At the same time, the Department of Health and Human Services has issued guidance that provides the industry with great flexibility when selling limited-benefit medical plans.
The new rules, effective for plans that go into effect Jan. 1, 2011, bar lifetime limits on essential benefits. This provision applies to all plans.
Annual limits will be phased out through 2014 for all plans, except grandfathered individual plans, according to officials at the National Association of insurance and Financial Advisors, and the National Association of Insurance Commissioners.

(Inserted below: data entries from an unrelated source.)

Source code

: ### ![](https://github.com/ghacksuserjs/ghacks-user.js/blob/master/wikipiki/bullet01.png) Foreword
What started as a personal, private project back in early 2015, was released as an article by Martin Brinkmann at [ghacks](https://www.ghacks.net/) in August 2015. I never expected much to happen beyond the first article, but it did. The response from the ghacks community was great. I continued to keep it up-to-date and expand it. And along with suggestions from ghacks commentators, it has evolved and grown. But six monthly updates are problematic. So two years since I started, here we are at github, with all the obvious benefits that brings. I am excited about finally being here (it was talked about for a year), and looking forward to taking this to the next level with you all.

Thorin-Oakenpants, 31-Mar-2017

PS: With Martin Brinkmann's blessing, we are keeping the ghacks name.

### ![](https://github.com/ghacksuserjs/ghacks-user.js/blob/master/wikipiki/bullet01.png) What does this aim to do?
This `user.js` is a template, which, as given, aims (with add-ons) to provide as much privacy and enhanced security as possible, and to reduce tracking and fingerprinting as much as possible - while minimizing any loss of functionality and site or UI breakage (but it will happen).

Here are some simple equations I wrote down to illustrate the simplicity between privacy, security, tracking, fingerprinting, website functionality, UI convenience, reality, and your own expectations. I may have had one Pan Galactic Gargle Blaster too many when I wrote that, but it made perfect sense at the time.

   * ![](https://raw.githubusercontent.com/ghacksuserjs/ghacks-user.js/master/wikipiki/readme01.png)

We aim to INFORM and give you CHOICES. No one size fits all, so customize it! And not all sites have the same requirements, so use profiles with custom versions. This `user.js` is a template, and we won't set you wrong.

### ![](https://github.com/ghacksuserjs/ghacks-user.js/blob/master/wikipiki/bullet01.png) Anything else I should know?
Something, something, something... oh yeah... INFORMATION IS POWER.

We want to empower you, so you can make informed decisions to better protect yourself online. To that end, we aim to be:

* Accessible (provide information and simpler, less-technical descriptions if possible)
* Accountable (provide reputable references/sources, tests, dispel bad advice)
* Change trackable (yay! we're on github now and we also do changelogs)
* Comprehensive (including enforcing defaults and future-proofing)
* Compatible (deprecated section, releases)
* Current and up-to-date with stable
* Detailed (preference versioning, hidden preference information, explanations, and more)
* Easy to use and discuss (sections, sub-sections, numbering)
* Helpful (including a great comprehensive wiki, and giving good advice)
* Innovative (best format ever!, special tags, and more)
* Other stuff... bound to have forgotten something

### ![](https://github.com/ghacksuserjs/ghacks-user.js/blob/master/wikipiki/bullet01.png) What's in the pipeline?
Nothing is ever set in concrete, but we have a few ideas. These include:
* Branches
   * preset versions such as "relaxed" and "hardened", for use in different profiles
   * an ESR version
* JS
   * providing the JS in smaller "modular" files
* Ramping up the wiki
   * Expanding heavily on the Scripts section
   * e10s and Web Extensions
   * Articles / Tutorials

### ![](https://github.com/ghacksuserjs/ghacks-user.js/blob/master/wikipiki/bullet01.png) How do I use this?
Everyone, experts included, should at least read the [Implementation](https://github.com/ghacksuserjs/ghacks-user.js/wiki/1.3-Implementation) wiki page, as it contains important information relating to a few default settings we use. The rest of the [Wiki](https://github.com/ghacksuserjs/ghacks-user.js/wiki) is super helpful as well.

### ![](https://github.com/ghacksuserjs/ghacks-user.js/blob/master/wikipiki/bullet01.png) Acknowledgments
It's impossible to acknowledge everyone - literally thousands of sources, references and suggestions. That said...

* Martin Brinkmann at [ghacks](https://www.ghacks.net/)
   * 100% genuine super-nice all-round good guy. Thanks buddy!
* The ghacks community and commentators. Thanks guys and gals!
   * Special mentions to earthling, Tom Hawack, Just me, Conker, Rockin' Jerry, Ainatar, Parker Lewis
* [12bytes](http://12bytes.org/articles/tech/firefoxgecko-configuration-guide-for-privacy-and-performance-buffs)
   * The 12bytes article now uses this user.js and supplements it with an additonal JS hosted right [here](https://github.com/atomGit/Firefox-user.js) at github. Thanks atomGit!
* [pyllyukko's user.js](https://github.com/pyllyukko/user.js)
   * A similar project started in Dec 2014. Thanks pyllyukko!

Also going into effect is a ban on rescissions, that is, retroactive cancellation of policies. The law bans rescissions except in cases of fraud or intentional misrepresentation of material fact.
Under the new rules, a wide range of preventive care provisions including immunizations, well baby and child screenings, and well women exams must be covered without cost-sharing under all non-grandfathered plans.
Moreover, plans that cover dependent children must extend coverage until the child’s 26th birthday. This applies to all types of plans, however before 2014, group health plans will be required to cover adult children only if the adult child is not eligible for employer-sponsored coverage. Adult children cannot be charged more than any other dependent.
Also, effective as of the 23rd, children under 19 years of age cannot be denied coverage or benefits based on medical status or past illnesses. This applies to all plans except grandfathered individual plans.